▶ [WHAT THIS TASK INVOLVES]
Every record should be copied exactly, except that pictures are to be omitted.

▶ [EXCERPTED DATA]
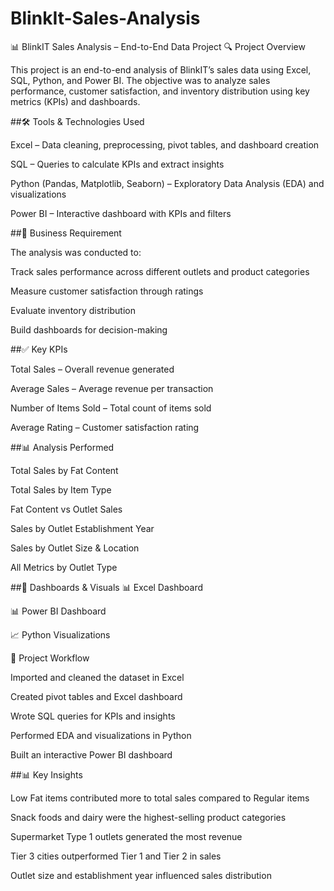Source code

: # BlinkIt-Sales-Analysis
📊 BlinkIT Sales Analysis – End-to-End Data Project
🔍 Project Overview

This project is an end-to-end analysis of BlinkIT’s sales data using Excel, SQL, Python, and Power BI.
The objective was to analyze sales performance, customer satisfaction, and inventory distribution using key metrics (KPIs) and dashboards.

##🛠 Tools & Technologies Used

Excel – Data cleaning, preprocessing, pivot tables, and dashboard creation

SQL – Queries to calculate KPIs and extract insights

Python (Pandas, Matplotlib, Seaborn) – Exploratory Data Analysis (EDA) and visualizations

Power BI – Interactive dashboard with KPIs and filters

##📂 Business Requirement

The analysis was conducted to:

Track sales performance across different outlets and product categories

Measure customer satisfaction through ratings

Evaluate inventory distribution

Build dashboards for decision-making

##✅ Key KPIs

Total Sales – Overall revenue generated

Average Sales – Average revenue per transaction

Number of Items Sold – Total count of items sold

Average Rating – Customer satisfaction rating

##📊 Analysis Performed

Total Sales by Fat Content

Total Sales by Item Type

Fat Content vs Outlet Sales

Sales by Outlet Establishment Year

Sales by Outlet Size & Location

All Metrics by Outlet Type

##📸 Dashboards & Visuals
📊 Excel Dashboard

📊 Power BI Dashboard

📈 Python Visualizations

📁 Project Workflow

Imported and cleaned the dataset in Excel

Created pivot tables and Excel dashboard

Wrote SQL queries for KPIs and insights

Performed EDA and visualizations in Python

Built an interactive Power BI dashboard

##📊 Key Insights

Low Fat items contributed more to total sales compared to Regular items

Snack foods and dairy were the highest-selling product categories

Supermarket Type 1 outlets generated the most revenue

Tier 3 cities outperformed Tier 1 and Tier 2 in sales

Outlet size and establishment year influenced sales distribution
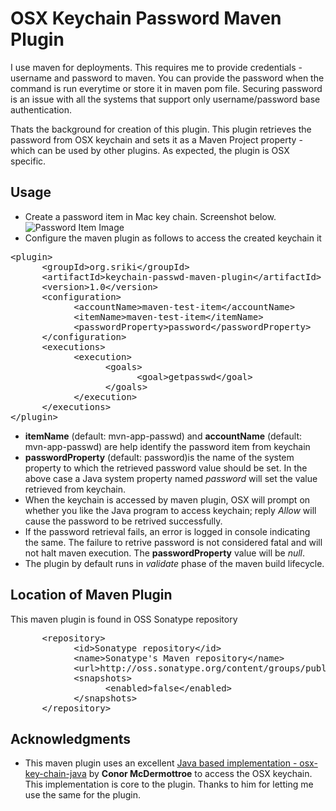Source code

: OSX Keychain Password Maven Plugin
==============================

I use maven for deployments. This requires me to provide credentials - username and password to maven. You can provide the password when the command is run everytime or store it in maven pom file. Securing password is an issue with all the systems that support only username/password base authentication.

Thats the background for creation of this plugin. This plugin retrieves the password from OSX keychain and sets it as a Maven Project property - which can be used by other plugins. As expected, the plugin is OSX specific.

Usage
---------
* Create a password item in Mac key chain. Screenshot below.
![Password Item Image](https://raw.github.com/sriki77/keychain-passwd-maven-plugin/master/passwd_key.png)
* Configure the maven plugin as follows to access the created keychain it
<pre>
&lt;plugin&gt;
      &lt;groupId&gt;org.sriki&lt;/groupId&gt;
      &lt;artifactId&gt;keychain-passwd-maven-plugin&lt;/artifactId&gt;
      &lt;version&gt;1.0&lt;/version&gt;
      &lt;configuration&gt;
            &lt;accountName&gt;maven-test-item&lt;/accountName&gt;
            &lt;itemName&gt;maven-test-item&lt;/itemName&gt;
            &lt;passwordProperty&gt;password&lt;/passwordProperty&gt;
      &lt;/configuration&gt;
      &lt;executions&gt;
            &lt;execution&gt;
                  &lt;goals&gt;
                        &lt;goal&gt;getpasswd&lt;/goal&gt;
                  &lt;/goals&gt;
            &lt;/execution&gt;
      &lt;/executions&gt;
&lt;/plugin&gt;
</pre> 
* **itemName** (default: mvn-app-passwd) and **accountName** (default: mvn-app-passwd) are help identify the password item from keychain
* **passwordProperty** (default: password)is the name of the system property to which the retrieved password value should be set. In the above case a Java system property named *password* will set the value retrieved from keychain.
* When the keychain is accessed by maven plugin, OSX will prompt on whether you like the Java program to access keychain; reply *Allow* will cause the password to be retrived successfully.
* If the password retrieval fails, an error is logged in console indicating the same. The failure to retrive password is not considered fatal and will not halt maven execution. The **passwordProperty** value will be *null*.
* The plugin by default runs in *validate* phase of the maven build lifecycle.

Location of Maven Plugin
---------------------------------
This maven plugin is found in OSS Sonatype repository
<pre>
      &lt;repository&gt;
            &lt;id&gt;Sonatype repository&lt;/id&gt;
            &lt;name&gt;Sonatype&apos;s Maven repository&lt;/name&gt;
            &lt;url&gt;http://oss.sonatype.org/content/groups/public&lt;/url&gt;
            &lt;snapshots&gt;
                  &lt;enabled&gt;false&lt;/enabled&gt;
            &lt;/snapshots&gt;
      &lt;/repository&gt;
</pre>


Acknowledgments
-------------------------
* This maven plugin uses an excellent [Java based implementation - osx-key-chain-java](https://github.com/conormcd/osx-keychain-java)  by **Conor McDermottroe** to access the OSX keychain. This implementation is core to the plugin. Thanks to him for letting me use the same for the plugin.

▶ [RESPONSE]
Source code

: # BlinkIt-Sales-Analysis
📊 BlinkIT Sales Analysis – End-to-End Data Project
🔍 Project Overview

This project is an end-to-end analysis of BlinkIT’s sales data using Excel, SQL, Python, and Power BI.
The objective was to analyze sales performance, customer satisfaction, and inventory distribution using key metrics (KPIs) and dashboards.

##🛠 Tools & Technologies Used

Excel – Data cleaning, preprocessing, pivot tables, and dashboard creation

SQL – Queries to calculate KPIs and extract insights

Python (Pandas, Matplotlib, Seaborn) – Exploratory Data Analysis (EDA) and visualizations

Power BI – Interactive dashboard with KPIs and filters

##📂 Business Requirement

The analysis was conducted to:

Track sales performance across different outlets and product categories

Measure customer satisfaction through ratings

Evaluate inventory distribution

Build dashboards for decision-making

##✅ Key KPIs

Total Sales – Overall revenue generated

Average Sales – Average revenue per transaction

Number of Items Sold – Total count of items sold

Average Rating – Customer satisfaction rating

##📊 Analysis Performed

Total Sales by Fat Content

Total Sales by Item Type

Fat Content vs Outlet Sales

Sales by Outlet Establishment Year

Sales by Outlet Size & Location

All Metrics by Outlet Type

##📸 Dashboards & Visuals
📊 Excel Dashboard

📊 Power BI Dashboard

📈 Python Visualizations

📁 Project Workflow

Imported and cleaned the dataset in Excel

Created pivot tables and Excel dashboard

Wrote SQL queries for KPIs and insights

Performed EDA and visualizations in Python

Built an interactive Power BI dashboard

##📊 Key Insights

Low Fat items contributed more to total sales compared to Regular items

Snack foods and dairy were the highest-selling product categories

Supermarket Type 1 outlets generated the most revenue

Tier 3 cities outperformed Tier 1 and Tier 2 in sales

Outlet size and establishment year influenced sales distribution
Source code

: OSX Keychain Password Maven Plugin
==============================

I use maven for deployments. This requires me to provide credentials - username and password to maven. You can provide the password when the command is run everytime or store it in maven pom file. Securing password is an issue with all the systems that support only username/password base authentication.

Thats the background for creation of this plugin. This plugin retrieves the password from OSX keychain and sets it as a Maven Project property - which can be used by other plugins. As expected, the plugin is OSX specific.

Usage
---------
* Create a password item in Mac key chain. Screenshot below.
![Password Item Image](https://raw.github.com/sriki77/keychain-passwd-maven-plugin/master/passwd_key.png)
* Configure the maven plugin as follows to access the created keychain it
<pre>
&lt;plugin&gt;
      &lt;groupId&gt;org.sriki&lt;/groupId&gt;
      &lt;artifactId&gt;keychain-passwd-maven-plugin&lt;/artifactId&gt;
      &lt;version&gt;1.0&lt;/version&gt;
      &lt;configuration&gt;
            &lt;accountName&gt;maven-test-item&lt;/accountName&gt;
            &lt;itemName&gt;maven-test-item&lt;/itemName&gt;
            &lt;passwordProperty&gt;password&lt;/passwordProperty&gt;
      &lt;/configuration&gt;
      &lt;executions&gt;
            &lt;execution&gt;
                  &lt;goals&gt;
                        &lt;goal&gt;getpasswd&lt;/goal&gt;
                  &lt;/goals&gt;
            &lt;/execution&gt;
      &lt;/executions&gt;
&lt;/plugin&gt;
</pre> 
* **itemName** (default: mvn-app-passwd) and **accountName** (default: mvn-app-passwd) are help identify the password item from keychain
* **passwordProperty** (default: password)is the name of the system property to which the retrieved password value should be set. In the above case a Java system property named *password* will set the value retrieved from keychain.
* When the keychain is accessed by maven plugin, OSX will prompt on whether you like the Java program to access keychain; reply *Allow* will cause the password to be retrived successfully.
* If the password retrieval fails, an error is logged in console indicating the same. The failure to retrive password is not considered fatal and will not halt maven execution. The **passwordProperty** value will be *null*.
* The plugin by default runs in *validate* phase of the maven build lifecycle.

Location of Maven Plugin
---------------------------------
This maven plugin is found in OSS Sonatype repository
<pre>
      &lt;repository&gt;
            &lt;id&gt;Sonatype repository&lt;/id&gt;
            &lt;name&gt;Sonatype&apos;s Maven repository&lt;/name&gt;
            &lt;url&gt;http://oss.sonatype.org/content/groups/public&lt;/url&gt;
            &lt;snapshots&gt;
                  &lt;enabled&gt;false&lt;/enabled&gt;
            &lt;/snapshots&gt;
      &lt;/repository&gt;
</pre>


Acknowledgments
-------------------------
* This maven plugin uses an excellent [Java based implementation - osx-key-chain-java](https://github.com/conormcd/osx-keychain-java)  by **Conor McDermottroe** to access the OSX keychain. This implementation is core to the plugin. Thanks to him for letting me use the same for the plugin.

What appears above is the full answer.